福岡・庫裏ラフ ロンドンナショナルギャラリー展 2020.11.16

今日は朝から暖かい晴天。休みのうちに考えていたことを庫裏のラフに落とし込んでみる。まあ大体収まったかな、というところで、昼からロンドンナショナルギャラリー展を見るため、大阪中之島の国立国際美術館へ向かう。

コロナも第3波らしいし平日の昼だし空いているかなと思っていったら密というほどでもないけれども、割と混んでいた。ルネサンス期の作品から始まって、最後のゴッホのひまわりまで、素晴らしい作品ばかり。美術の教科書をおさらいしているような気分だが、思っていたよりも作品が小さかったり、1mぐらいまでしか作品に近づけなかったりと、細部が分からんなーと思っていたら皆さん小さな望遠鏡を持って鑑賞している。なるほど。

最後の展示室はゴッホのひまわり1点だけが展示してあった。最近、目玉作品を最後の部屋に1点展示する手法をよく見るような気がする。コロナとかじゃなかったら、この部屋はおそらく大勢の人であふれかえっていたことであろう。

じっくり見てみたかったのだが、人が増えてきたので一旦最後まで見て、もう一度順路を逆に見て終了。西洋絵画の変遷が良く分かった。

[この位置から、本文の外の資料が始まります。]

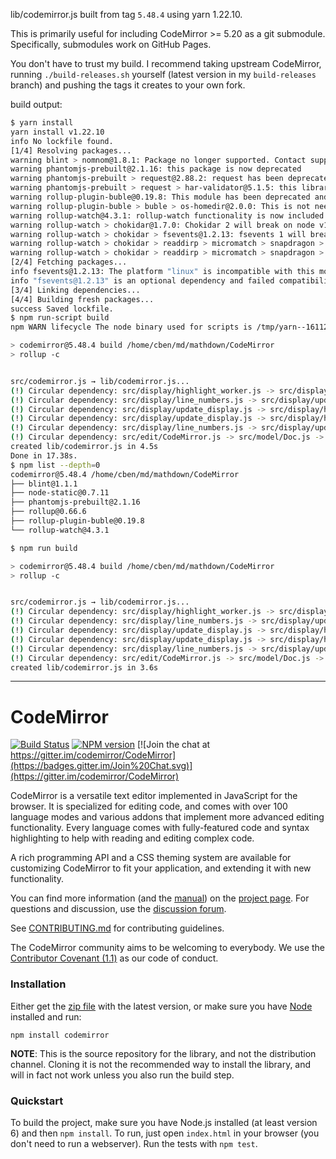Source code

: lib/codemirror.js built from tag `5.48.4` using yarn 1.22.10.

This is primarily useful for including CodeMirror >= 5.20 as a git submodule.
Specifically, submodules work on GitHub Pages.

You don't have to trust my build.  I recommend taking upstream CodeMirror,
running `./build-releases.sh` yourself (latest version in my
`build-releases` branch) and pushing the tags it creates to your own fork.

build output:

```bash
$ yarn install
yarn install v1.22.10
info No lockfile found.
[1/4] Resolving packages...
warning blint > nomnom@1.8.1: Package no longer supported. Contact support@npmjs.com for more info.
warning phantomjs-prebuilt@2.1.16: this package is now deprecated
warning phantomjs-prebuilt > request@2.88.2: request has been deprecated, see https://github.com/request/request/issues/3142
warning phantomjs-prebuilt > request > har-validator@5.1.5: this library is no longer supported
warning rollup-plugin-buble@0.19.8: This module has been deprecated and is no longer maintained. Please use @rollup/plugin-buble.
warning rollup-plugin-buble > buble > os-homedir@2.0.0: This is not needed anymore. Use `require('os').homedir()` instead.
warning rollup-watch@4.3.1: rollup-watch functionality is now included in Rollup itself
warning rollup-watch > chokidar@1.7.0: Chokidar 2 will break on node v14+. Upgrade to chokidar 3 with 15x less dependencies.
warning rollup-watch > chokidar > fsevents@1.2.13: fsevents 1 will break on node v14+ and could be using insecure binaries. Upgrade to fsevents 2.
warning rollup-watch > chokidar > readdirp > micromatch > snapdragon > source-map-resolve > resolve-url@0.2.1: https://github.com/lydell/resolve-url#deprecated
warning rollup-watch > chokidar > readdirp > micromatch > snapdragon > source-map-resolve > urix@0.1.0: Please see https://github.com/lydell/urix#deprecated
[2/4] Fetching packages...
info fsevents@1.2.13: The platform "linux" is incompatible with this module.
info "fsevents@1.2.13" is an optional dependency and failed compatibility check. Excluding it from installation.
[3/4] Linking dependencies...
[4/4] Building fresh packages...
success Saved lockfile.
$ npm run-script build
npm WARN lifecycle The node binary used for scripts is /tmp/yarn--1611255508022-0.22084200961084588/node but npm is using /usr/bin/node itself. Use the `--scripts-prepend-node-path` option to include the path for the node binary npm was executed with.

> codemirror@5.48.4 build /home/cben/md/mathdown/CodeMirror
> rollup -c


src/codemirror.js → lib/codemirror.js...
(!) Circular dependency: src/display/highlight_worker.js -> src/display/operations.js -> src/display/scrollbars.js -> src/display/scrolling.js -> src/display/highlight_worker.js
(!) Circular dependency: src/display/line_numbers.js -> src/display/update_display.js -> src/display/highlight_worker.js -> src/display/operations.js -> src/display/scrollbars.js -> src/display/scrolling.js -> src/display/line_numbers.js
(!) Circular dependency: src/display/update_display.js -> src/display/highlight_worker.js -> src/display/operations.js -> src/display/scrollbars.js -> src/display/scrolling.js -> src/display/update_display.js
(!) Circular dependency: src/display/update_display.js -> src/display/highlight_worker.js -> src/display/operations.js -> src/display/update_display.js
(!) Circular dependency: src/display/line_numbers.js -> src/display/update_display.js -> src/display/line_numbers.js
(!) Circular dependency: src/edit/CodeMirror.js -> src/model/Doc.js -> src/edit/CodeMirror.js
created lib/codemirror.js in 4.5s
Done in 17.38s.
$ npm list --depth=0
codemirror@5.48.4 /home/cben/md/mathdown/CodeMirror
├── blint@1.1.1
├── node-static@0.7.11
├── phantomjs-prebuilt@2.1.16
├── rollup@0.66.6
├── rollup-plugin-buble@0.19.8
└── rollup-watch@4.3.1

$ npm run build

> codemirror@5.48.4 build /home/cben/md/mathdown/CodeMirror
> rollup -c


src/codemirror.js → lib/codemirror.js...
(!) Circular dependency: src/display/highlight_worker.js -> src/display/operations.js -> src/display/scrollbars.js -> src/display/scrolling.js -> src/display/highlight_worker.js
(!) Circular dependency: src/display/line_numbers.js -> src/display/update_display.js -> src/display/highlight_worker.js -> src/display/operations.js -> src/display/scrollbars.js -> src/display/scrolling.js -> src/display/line_numbers.js
(!) Circular dependency: src/display/update_display.js -> src/display/highlight_worker.js -> src/display/operations.js -> src/display/scrollbars.js -> src/display/scrolling.js -> src/display/update_display.js
(!) Circular dependency: src/display/update_display.js -> src/display/highlight_worker.js -> src/display/operations.js -> src/display/update_display.js
(!) Circular dependency: src/display/line_numbers.js -> src/display/update_display.js -> src/display/line_numbers.js
(!) Circular dependency: src/edit/CodeMirror.js -> src/model/Doc.js -> src/edit/CodeMirror.js
created lib/codemirror.js in 3.6s
```

----


# CodeMirror

[![Build Status](https://travis-ci.org/codemirror/CodeMirror.svg)](https://travis-ci.org/codemirror/CodeMirror)
[![NPM version](https://img.shields.io/npm/v/codemirror.svg)](https://www.npmjs.org/package/codemirror)
[![Join the chat at https://gitter.im/codemirror/CodeMirror](https://badges.gitter.im/Join%20Chat.svg)](https://gitter.im/codemirror/CodeMirror)  

CodeMirror is a versatile text editor implemented in JavaScript for
the browser. It is specialized for editing code, and comes with over
100 language modes and various addons that implement more advanced
editing functionality. Every language comes with fully-featured code
and syntax highlighting to help with reading and editing complex code.

A rich programming API and a CSS theming system are available for
customizing CodeMirror to fit your application, and extending it with
new functionality.

You can find more information (and the
[manual](https://codemirror.net/doc/manual.html)) on the [project
page](https://codemirror.net). For questions and discussion, use the
[discussion forum](https://discuss.codemirror.net/).

See
[CONTRIBUTING.md](https://github.com/codemirror/CodeMirror/blob/master/CONTRIBUTING.md)
for contributing guidelines.

The CodeMirror community aims to be welcoming to everybody. We use the
[Contributor Covenant
(1.1)](http://contributor-covenant.org/version/1/1/0/) as our code of
conduct.

### Installation

Either get the [zip file](https://codemirror.net/codemirror.zip) with
the latest version, or make sure you have [Node](https://nodejs.org/)
installed and run:

    npm install codemirror

**NOTE**: This is the source repository for the library, and not the
distribution channel. Cloning it is not the recommended way to install
the library, and will in fact not work unless you also run the build
step.

### Quickstart

To build the project, make sure you have Node.js installed (at least version 6)
and then `npm install`. To run, just open `index.html` in your
browser (you don't need to run a webserver). Run the tests with `npm test`.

最後の部屋を出ると今回の展覧会のグッズが販売されている部屋になっている。画集やら絵葉書やら、よく見る展覧会グッズに紛れて、なぜかすみっコぐらしのハンカチが置いてあった。今流行りのキメツノなんたらではなかったのだが、一体なぜ・・?と思っていたら、初老の男性がそのハンカチを購入していた。

外に出ると新中之島美術館の工事もけっこう進んでいた。

黒い外壁は最近よく見るリン酸処理の鋼板とかではなくって、プレキャストの洗い出し板のように見えた。多分洗い出しだと思うんだけれども、ああこういう時に望遠鏡持ってたら良かったなあと思っていたら、屋根の上から人がスルスルと降りてきた。

外壁に垂れたモルタルの白華かなにかをクリーニングしているみたい。パネルの接続の時にモルタルが流れたのか、または養生が外れて雨に当たって出てきたのか分からないけれども、命綱1本にぶら下がって、白華下部分をハケで擦って白華を落としている。作業をしているのは洗い屋さんなのか、外壁屋さんなのか、左官屋さんなのか、鳶職さんなのか、こういう高所作業に特化した職人さんなのか、わからないけれども、とにかくすごい。本当に命がけだ。屋根の上でから1人、地上に2人、作業する職人さんをじっと見つめていた。

建築というものは大勢の人が命がけで作っているものなのだ。